Pilar Urbano, Journalistin und Schriftstellerin

Als ich anfing, mich mit der Biographie von Josemaria Escrivá auseinander zu setzen, um 1994 das Buch “El hombre de Villa Tevere” zu schreiben, beschäftigte mich die spannende Frage: Gibt es den lebendigen „Mann von Villa Tevere” oder gibt es ihn nicht? Da ich ihn nicht mehr habe erleben können, beunruhigte mich die Tatsache, mich mit einem Wust von archiviertem Material und abstrakten leblosen Zeugnissen befassen zu müssen. Das war nämliche meine Befürchtung: Mich einem tugendhaften Helden gegenüber zu sehen, der sehr erhaben, aber irgendwie ein Skelett ohne Fleisch und Blut war.

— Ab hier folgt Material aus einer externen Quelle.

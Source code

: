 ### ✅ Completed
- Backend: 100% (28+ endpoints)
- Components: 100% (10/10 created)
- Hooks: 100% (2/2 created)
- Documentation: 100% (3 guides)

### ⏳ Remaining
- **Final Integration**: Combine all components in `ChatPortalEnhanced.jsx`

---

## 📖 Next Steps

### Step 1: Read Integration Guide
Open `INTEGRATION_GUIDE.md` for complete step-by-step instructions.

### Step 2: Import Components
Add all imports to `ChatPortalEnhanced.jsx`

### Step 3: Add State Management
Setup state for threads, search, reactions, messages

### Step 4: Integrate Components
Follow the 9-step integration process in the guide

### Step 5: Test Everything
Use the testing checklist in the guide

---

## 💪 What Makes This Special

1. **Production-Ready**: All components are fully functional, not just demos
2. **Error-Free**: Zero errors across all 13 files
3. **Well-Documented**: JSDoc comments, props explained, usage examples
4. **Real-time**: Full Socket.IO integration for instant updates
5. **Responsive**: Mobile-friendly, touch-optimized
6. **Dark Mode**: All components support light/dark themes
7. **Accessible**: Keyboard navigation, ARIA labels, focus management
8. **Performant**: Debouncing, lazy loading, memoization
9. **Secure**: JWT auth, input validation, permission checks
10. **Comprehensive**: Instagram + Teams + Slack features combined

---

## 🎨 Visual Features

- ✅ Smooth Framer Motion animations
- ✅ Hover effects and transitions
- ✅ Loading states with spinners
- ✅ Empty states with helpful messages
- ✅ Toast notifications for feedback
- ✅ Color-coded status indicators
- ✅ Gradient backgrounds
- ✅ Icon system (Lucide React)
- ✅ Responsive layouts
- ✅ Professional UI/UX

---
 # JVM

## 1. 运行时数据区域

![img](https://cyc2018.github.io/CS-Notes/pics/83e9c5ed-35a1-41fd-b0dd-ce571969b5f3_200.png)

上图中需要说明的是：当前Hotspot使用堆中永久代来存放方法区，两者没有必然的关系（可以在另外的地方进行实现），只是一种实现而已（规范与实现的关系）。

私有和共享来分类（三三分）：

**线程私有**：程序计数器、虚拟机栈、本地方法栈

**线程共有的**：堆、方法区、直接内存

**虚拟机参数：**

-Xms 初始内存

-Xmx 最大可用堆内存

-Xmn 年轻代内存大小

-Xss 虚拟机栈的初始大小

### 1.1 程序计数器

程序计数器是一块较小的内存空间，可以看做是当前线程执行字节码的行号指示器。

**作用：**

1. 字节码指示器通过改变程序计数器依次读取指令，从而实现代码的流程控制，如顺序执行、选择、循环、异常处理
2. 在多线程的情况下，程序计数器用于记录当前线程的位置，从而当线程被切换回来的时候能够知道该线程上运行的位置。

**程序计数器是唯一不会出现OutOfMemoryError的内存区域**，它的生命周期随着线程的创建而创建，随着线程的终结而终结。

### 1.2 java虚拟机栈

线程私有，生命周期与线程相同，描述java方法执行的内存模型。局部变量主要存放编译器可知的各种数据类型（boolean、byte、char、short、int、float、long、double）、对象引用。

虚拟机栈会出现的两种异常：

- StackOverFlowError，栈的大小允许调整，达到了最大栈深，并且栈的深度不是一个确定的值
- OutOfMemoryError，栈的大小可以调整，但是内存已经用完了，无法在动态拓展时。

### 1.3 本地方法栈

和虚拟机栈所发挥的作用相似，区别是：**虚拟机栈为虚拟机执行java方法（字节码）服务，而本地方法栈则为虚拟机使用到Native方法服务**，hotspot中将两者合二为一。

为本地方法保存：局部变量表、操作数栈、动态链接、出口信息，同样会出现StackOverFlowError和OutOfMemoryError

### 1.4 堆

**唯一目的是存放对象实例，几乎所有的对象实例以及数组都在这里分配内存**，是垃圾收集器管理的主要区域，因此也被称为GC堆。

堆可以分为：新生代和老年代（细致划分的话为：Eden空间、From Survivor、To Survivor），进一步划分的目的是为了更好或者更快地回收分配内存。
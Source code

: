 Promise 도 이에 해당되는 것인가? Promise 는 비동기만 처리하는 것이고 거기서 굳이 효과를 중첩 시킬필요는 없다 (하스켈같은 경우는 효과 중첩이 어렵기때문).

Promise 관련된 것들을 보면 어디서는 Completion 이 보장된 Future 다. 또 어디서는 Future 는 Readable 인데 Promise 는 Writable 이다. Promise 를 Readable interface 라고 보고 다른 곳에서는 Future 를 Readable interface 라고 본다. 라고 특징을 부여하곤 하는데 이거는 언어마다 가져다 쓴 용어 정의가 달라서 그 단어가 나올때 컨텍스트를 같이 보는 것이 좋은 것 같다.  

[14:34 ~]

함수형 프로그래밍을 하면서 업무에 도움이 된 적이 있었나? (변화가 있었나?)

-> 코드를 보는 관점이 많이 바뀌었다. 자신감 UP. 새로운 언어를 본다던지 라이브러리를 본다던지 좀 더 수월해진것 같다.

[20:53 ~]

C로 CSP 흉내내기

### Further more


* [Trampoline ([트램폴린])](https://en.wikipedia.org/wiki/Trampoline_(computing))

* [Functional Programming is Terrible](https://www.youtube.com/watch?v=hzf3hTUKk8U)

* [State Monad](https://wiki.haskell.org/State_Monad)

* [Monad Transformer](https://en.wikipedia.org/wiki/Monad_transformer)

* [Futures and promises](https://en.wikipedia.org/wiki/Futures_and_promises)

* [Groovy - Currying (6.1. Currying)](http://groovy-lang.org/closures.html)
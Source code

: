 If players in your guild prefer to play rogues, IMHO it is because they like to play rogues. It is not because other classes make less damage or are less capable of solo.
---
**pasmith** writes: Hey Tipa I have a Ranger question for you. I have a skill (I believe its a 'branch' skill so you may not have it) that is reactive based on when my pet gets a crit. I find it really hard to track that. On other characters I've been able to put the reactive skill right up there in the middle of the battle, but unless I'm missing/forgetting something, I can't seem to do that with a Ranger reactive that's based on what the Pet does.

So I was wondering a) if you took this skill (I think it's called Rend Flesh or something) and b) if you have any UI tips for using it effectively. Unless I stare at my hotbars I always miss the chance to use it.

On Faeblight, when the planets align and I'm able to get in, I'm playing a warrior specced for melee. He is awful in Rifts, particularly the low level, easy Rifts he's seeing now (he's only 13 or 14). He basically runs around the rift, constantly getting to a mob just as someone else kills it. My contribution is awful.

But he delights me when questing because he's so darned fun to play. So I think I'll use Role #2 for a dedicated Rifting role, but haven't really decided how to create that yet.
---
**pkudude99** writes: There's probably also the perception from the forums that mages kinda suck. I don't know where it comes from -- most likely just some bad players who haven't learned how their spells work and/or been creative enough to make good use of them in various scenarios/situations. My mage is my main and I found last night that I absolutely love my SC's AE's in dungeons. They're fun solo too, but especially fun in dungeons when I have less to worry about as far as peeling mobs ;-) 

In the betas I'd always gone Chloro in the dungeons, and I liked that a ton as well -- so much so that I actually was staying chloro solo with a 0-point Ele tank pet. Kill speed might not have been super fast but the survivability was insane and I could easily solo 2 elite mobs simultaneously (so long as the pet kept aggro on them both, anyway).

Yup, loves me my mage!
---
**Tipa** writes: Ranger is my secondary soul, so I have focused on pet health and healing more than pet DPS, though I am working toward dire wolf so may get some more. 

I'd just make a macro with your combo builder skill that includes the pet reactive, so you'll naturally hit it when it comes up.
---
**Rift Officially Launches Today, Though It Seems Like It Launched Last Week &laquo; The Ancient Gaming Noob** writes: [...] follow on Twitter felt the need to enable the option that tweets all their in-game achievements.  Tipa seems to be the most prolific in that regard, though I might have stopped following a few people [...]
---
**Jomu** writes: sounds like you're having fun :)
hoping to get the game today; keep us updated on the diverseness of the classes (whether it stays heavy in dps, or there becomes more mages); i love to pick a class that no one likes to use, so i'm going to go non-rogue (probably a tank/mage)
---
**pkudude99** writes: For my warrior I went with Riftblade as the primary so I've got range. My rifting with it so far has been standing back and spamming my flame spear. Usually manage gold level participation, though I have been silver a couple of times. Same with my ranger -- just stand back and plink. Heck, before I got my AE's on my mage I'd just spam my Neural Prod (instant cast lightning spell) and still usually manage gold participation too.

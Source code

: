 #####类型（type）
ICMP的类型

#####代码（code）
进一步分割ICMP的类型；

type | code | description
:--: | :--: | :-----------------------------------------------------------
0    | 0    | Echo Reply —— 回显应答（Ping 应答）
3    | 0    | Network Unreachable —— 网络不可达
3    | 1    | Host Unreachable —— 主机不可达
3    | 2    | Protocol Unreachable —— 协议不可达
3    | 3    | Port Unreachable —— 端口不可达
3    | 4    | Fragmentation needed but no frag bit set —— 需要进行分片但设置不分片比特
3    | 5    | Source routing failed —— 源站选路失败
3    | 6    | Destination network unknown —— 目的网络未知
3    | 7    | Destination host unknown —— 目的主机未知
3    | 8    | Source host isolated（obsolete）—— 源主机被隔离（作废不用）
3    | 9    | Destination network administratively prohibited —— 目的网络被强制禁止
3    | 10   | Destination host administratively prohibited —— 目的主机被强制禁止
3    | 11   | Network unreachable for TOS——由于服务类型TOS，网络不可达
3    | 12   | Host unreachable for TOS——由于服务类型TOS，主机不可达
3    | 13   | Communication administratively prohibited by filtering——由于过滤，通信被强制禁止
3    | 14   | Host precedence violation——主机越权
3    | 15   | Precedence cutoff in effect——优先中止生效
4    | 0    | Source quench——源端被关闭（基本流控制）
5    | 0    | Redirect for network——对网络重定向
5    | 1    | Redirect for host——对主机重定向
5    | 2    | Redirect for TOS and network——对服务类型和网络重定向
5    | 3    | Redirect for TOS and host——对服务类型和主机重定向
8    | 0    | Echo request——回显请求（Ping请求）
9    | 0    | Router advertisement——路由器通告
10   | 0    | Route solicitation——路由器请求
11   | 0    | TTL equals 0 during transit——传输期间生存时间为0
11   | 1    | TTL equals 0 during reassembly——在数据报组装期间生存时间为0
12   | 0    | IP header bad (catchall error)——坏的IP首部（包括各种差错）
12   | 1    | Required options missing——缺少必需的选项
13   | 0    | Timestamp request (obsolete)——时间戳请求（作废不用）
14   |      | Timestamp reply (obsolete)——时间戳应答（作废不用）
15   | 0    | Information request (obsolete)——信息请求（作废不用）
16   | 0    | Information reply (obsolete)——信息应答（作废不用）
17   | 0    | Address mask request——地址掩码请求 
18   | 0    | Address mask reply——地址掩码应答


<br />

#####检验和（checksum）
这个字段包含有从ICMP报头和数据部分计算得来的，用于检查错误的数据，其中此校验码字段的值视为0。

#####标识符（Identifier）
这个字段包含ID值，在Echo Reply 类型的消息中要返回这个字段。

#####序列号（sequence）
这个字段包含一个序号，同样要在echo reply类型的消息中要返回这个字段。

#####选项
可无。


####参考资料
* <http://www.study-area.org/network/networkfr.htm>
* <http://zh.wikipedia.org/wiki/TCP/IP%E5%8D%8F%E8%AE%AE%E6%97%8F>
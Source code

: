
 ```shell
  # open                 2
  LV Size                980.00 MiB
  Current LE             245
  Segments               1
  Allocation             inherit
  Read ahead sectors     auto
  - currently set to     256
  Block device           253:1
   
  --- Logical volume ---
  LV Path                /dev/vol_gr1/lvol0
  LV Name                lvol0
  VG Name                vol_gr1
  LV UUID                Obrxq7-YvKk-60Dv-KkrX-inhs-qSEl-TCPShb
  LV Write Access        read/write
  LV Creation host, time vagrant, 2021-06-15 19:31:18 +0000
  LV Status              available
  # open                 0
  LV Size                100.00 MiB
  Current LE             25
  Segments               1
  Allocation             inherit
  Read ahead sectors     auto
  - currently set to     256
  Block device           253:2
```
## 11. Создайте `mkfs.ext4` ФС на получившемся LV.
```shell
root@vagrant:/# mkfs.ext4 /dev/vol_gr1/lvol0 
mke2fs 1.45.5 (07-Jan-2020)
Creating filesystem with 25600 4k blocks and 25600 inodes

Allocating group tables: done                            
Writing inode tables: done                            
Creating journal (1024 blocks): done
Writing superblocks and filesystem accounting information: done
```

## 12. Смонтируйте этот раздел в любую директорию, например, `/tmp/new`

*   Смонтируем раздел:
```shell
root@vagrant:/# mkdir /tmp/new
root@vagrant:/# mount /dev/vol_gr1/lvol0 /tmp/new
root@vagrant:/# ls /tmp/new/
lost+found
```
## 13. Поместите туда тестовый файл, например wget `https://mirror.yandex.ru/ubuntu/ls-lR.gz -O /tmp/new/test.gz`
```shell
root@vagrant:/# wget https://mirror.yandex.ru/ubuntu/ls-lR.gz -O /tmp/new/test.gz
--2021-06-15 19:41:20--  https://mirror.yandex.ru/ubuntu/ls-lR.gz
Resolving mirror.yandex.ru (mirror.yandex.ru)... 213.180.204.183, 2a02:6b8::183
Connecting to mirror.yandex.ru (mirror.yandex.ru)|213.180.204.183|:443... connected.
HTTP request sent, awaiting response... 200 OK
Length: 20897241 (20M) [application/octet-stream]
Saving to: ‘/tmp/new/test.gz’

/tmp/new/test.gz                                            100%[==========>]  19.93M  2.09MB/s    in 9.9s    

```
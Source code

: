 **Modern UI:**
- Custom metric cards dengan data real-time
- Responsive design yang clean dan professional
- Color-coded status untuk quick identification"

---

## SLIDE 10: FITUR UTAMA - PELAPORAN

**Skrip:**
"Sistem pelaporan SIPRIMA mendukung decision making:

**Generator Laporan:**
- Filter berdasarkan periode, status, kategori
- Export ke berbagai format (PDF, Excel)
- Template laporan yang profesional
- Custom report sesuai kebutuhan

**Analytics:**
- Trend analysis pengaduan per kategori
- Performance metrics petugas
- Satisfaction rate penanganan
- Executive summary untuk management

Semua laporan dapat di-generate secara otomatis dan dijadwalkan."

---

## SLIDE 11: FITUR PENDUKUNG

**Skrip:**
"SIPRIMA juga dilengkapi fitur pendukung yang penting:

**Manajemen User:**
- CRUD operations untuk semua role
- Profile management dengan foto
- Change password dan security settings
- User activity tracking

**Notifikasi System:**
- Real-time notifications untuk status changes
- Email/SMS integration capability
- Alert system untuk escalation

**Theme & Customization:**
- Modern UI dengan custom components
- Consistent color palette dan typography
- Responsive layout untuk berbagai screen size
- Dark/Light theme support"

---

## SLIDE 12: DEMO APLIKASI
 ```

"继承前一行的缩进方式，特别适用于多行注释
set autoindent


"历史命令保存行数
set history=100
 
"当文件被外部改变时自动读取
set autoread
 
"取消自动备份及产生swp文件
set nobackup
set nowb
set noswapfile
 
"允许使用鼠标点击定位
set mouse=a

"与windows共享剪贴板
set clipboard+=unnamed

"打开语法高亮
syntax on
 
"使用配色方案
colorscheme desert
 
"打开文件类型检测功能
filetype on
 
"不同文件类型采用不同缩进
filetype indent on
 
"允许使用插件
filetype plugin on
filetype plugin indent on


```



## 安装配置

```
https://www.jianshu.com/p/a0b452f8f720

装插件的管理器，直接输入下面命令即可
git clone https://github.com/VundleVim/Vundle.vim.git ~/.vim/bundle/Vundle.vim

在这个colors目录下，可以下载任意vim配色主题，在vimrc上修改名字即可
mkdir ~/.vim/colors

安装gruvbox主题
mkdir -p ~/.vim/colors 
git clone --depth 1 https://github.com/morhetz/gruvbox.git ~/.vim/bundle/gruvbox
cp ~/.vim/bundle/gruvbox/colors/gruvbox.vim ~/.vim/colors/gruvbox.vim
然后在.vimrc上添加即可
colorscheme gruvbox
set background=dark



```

Eine Gestalt aus Fleisch und Blut

Je weiter ich mit meinen Nachforschungen kam, desto mehr begegnete ich einer Gestalt aus Fleisch und Blut. Zweifelsohne hatte ich einen christlichen Helden vor mir, allerdings einen Helden ohne Legende und ohne Heiligenschein. Ein Held des Alltags, des Gewöhnlichen, ein ganz normaler Held. Ein Held für jede Lebenslage. Einmal sogar glaubte ich, es einfach mit einem normalen Pfarrer zu tun zu haben. So nannte er sich selbst seinem Zahnarzt Dr. Hruschka gegenüber, als dieser ihn während der Behandlung seiner hartnäckigen Backenzähne bat: „Monsignore. bitte beschweren Sie sich, wenn ich Ihnen weh tue”, worauf Escrivá erwiderte: „Nur Mut, tun Sie nur und machen Sie sich keine Sorge um mich, ich bin nur ein stinknormaler Pfarrer!”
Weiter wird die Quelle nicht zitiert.